**PROMPT**
In the listing that follows, locate the line containing "0.31.1 / 2013-05-31" and the line containing "of custom doctypes". Retype exactly those two lines and every line between them, and nothing more.
####################
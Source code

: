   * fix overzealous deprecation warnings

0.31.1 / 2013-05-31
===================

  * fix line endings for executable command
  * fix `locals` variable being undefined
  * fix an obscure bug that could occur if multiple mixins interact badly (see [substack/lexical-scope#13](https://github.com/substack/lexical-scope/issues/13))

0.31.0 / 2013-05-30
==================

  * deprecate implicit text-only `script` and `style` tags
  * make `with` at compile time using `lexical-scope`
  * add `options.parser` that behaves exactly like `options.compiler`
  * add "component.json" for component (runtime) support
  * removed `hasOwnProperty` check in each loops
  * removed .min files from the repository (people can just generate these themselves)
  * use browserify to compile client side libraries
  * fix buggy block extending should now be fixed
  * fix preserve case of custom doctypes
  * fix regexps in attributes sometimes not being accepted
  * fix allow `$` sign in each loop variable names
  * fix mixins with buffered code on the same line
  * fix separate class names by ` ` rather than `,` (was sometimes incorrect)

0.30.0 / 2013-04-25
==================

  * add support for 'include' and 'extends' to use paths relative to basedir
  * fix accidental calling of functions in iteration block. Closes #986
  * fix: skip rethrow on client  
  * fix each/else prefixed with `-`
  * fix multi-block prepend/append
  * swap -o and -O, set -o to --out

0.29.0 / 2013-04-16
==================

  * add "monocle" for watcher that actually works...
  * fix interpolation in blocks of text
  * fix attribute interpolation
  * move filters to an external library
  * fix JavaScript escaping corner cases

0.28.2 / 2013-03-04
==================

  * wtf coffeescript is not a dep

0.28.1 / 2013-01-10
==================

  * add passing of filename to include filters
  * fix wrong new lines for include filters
####################
**ANSWER SECTION**
0.31.1 / 2013-05-31
===================

  * fix line endings for executable command
  * fix `locals` variable being undefined
  * fix an obscure bug that could occur if multiple mixins interact badly (see [substack/lexical-scope#13](https://github.com/substack/lexical-scope/issues/13))

0.31.0 / 2013-05-30
==================

  * deprecate implicit text-only `script` and `style` tags
  * make `with` at compile time using `lexical-scope`
  * add `options.parser` that behaves exactly like `options.compiler`
  * add "component.json" for component (runtime) support
  * removed `hasOwnProperty` check in each loops
  * removed .min files from the repository (people can just generate these themselves)
  * use browserify to compile client side libraries
  * fix buggy block extending should now be fixed
  * fix preserve case of custom doctypes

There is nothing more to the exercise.